- **Entries supplied**
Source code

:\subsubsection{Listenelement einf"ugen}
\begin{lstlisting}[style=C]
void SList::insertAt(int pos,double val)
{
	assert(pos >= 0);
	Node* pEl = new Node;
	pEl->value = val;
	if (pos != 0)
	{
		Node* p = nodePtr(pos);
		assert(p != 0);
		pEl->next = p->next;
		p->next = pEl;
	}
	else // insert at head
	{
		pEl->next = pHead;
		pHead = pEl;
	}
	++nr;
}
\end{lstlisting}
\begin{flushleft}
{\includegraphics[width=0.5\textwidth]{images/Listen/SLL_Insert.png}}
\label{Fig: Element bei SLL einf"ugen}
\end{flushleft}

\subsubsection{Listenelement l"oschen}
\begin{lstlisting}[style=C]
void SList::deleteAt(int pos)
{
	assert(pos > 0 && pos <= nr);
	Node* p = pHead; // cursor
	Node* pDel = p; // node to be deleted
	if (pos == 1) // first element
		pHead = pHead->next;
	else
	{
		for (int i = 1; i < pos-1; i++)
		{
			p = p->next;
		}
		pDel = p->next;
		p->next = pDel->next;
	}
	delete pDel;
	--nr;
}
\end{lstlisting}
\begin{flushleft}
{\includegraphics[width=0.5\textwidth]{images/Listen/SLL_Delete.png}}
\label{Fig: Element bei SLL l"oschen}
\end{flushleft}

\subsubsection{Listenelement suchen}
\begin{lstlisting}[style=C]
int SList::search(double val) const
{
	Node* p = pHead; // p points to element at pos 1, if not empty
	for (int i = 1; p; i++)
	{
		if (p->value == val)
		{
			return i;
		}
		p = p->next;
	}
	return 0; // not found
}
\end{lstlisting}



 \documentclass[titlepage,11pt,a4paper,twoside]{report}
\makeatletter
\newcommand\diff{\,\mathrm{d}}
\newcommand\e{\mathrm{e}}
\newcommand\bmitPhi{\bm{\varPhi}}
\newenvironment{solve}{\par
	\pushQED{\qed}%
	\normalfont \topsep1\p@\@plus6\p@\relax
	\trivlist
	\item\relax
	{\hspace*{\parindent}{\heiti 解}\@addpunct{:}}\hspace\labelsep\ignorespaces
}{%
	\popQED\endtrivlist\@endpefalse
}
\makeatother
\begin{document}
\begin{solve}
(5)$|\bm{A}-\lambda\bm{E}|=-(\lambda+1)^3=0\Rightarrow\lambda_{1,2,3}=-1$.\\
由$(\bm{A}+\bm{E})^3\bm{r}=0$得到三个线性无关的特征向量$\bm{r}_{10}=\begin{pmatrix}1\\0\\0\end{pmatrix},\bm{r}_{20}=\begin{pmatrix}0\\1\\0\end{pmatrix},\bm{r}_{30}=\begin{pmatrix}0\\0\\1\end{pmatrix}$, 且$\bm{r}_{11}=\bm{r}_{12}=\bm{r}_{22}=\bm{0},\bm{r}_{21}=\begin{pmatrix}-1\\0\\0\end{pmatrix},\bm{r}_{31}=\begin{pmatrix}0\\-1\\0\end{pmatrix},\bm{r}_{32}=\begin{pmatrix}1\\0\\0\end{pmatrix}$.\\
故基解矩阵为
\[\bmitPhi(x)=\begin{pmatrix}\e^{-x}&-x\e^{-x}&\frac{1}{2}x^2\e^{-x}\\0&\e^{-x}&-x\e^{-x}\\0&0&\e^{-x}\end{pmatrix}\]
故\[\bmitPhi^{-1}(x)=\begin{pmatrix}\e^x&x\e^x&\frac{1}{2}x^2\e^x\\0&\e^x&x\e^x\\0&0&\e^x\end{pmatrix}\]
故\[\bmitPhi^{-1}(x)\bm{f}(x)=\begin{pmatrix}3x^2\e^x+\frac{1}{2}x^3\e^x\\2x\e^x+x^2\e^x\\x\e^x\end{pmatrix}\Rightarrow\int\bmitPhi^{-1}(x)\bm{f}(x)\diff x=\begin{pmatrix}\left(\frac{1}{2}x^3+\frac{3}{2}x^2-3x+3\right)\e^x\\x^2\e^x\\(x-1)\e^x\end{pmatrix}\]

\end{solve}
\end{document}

- **About this exercise**
All of the entries must be printed again exactly as given.

- **Result of this task**
Source code

:\subsubsection{Listenelement einf"ugen}
\begin{lstlisting}[style=C]
void SList::insertAt(int pos,double val)
{
	assert(pos >= 0);
	Node* pEl = new Node;
	pEl->value = val;
	if (pos != 0)
	{
		Node* p = nodePtr(pos);
		assert(p != 0);
		pEl->next = p->next;
		p->next = pEl;
	}
	else // insert at head
	{
		pEl->next = pHead;
		pHead = pEl;
	}
	++nr;
}
\end{lstlisting}
\begin{flushleft}
{\includegraphics[width=0.5\textwidth]{images/Listen/SLL_Insert.png}}
\label{Fig: Element bei SLL einf"ugen}
\end{flushleft}

\subsubsection{Listenelement l"oschen}
\begin{lstlisting}[style=C]
void SList::deleteAt(int pos)
{
	assert(pos > 0 && pos <= nr);
	Node* p = pHead; // cursor
	Node* pDel = p; // node to be deleted
	if (pos == 1) // first element
		pHead = pHead->next;
	else
	{
		for (int i = 1; i < pos-1; i++)
		{
			p = p->next;
		}
		pDel = p->next;
		p->next = pDel->next;
	}
	delete pDel;
	--nr;
}
\end{lstlisting}
\begin{flushleft}
{\includegraphics[width=0.5\textwidth]{images/Listen/SLL_Delete.png}}
\label{Fig: Element bei SLL l"oschen}
\end{flushleft}

\subsubsection{Listenelement suchen}
\begin{lstlisting}[style=C]
int SList::search(double val) const
{
	Node* p = pHead; // p points to element at pos 1, if not empty
	for (int i = 1; p; i++)
	{
		if (p->value == val)
		{
			return i;
		}
		p = p->next;
	}
	return 0; // not found
}
\end{lstlisting}



 \documentclass[titlepage,11pt,a4paper,twoside]{report}
\makeatletter
\newcommand\diff{\,\mathrm{d}}
\newcommand\e{\mathrm{e}}
\newcommand\bmitPhi{\bm{\varPhi}}
\newenvironment{solve}{\par
	\pushQED{\qed}%
	\normalfont \topsep1\p@\@plus6\p@\relax
	\trivlist
	\item\relax
	{\hspace*{\parindent}{\heiti 解}\@addpunct{:}}\hspace\labelsep\ignorespaces
}{%
	\popQED\endtrivlist\@endpefalse
}
\makeatother
\begin{document}
\begin{solve}
(5)$|\bm{A}-\lambda\bm{E}|=-(\lambda+1)^3=0\Rightarrow\lambda_{1,2,3}=-1$.\\
由$(\bm{A}+\bm{E})^3\bm{r}=0$得到三个线性无关的特征向量$\bm{r}_{10}=\begin{pmatrix}1\\0\\0\end{pmatrix},\bm{r}_{20}=\begin{pmatrix}0\\1\\0\end{pmatrix},\bm{r}_{30}=\begin{pmatrix}0\\0\\1\end{pmatrix}$, 且$\bm{r}_{11}=\bm{r}_{12}=\bm{r}_{22}=\bm{0},\bm{r}_{21}=\begin{pmatrix}-1\\0\\0\end{pmatrix},\bm{r}_{31}=\begin{pmatrix}0\\-1\\0\end{pmatrix},\bm{r}_{32}=\begin{pmatrix}1\\0\\0\end{pmatrix}$.\\
故基解矩阵为
\[\bmitPhi(x)=\begin{pmatrix}\e^{-x}&-x\e^{-x}&\frac{1}{2}x^2\e^{-x}\\0&\e^{-x}&-x\e^{-x}\\0&0&\e^{-x}\end{pmatrix}\]
故\[\bmitPhi^{-1}(x)=\begin{pmatrix}\e^x&x\e^x&\frac{1}{2}x^2\e^x\\0&\e^x&x\e^x\\0&0&\e^x\end{pmatrix}\]
故\[\bmitPhi^{-1}(x)\bm{f}(x)=\begin{pmatrix}3x^2\e^x+\frac{1}{2}x^3\e^x\\2x\e^x+x^2\e^x\\x\e^x\end{pmatrix}\Rightarrow\int\bmitPhi^{-1}(x)\bm{f}(x)\diff x=\begin{pmatrix}\left(\frac{1}{2}x^3+\frac{3}{2}x^2-3x+3\right)\e^x\\x^2\e^x\\(x-1)\e^x\end{pmatrix}\]

\end{solve}
\end{document}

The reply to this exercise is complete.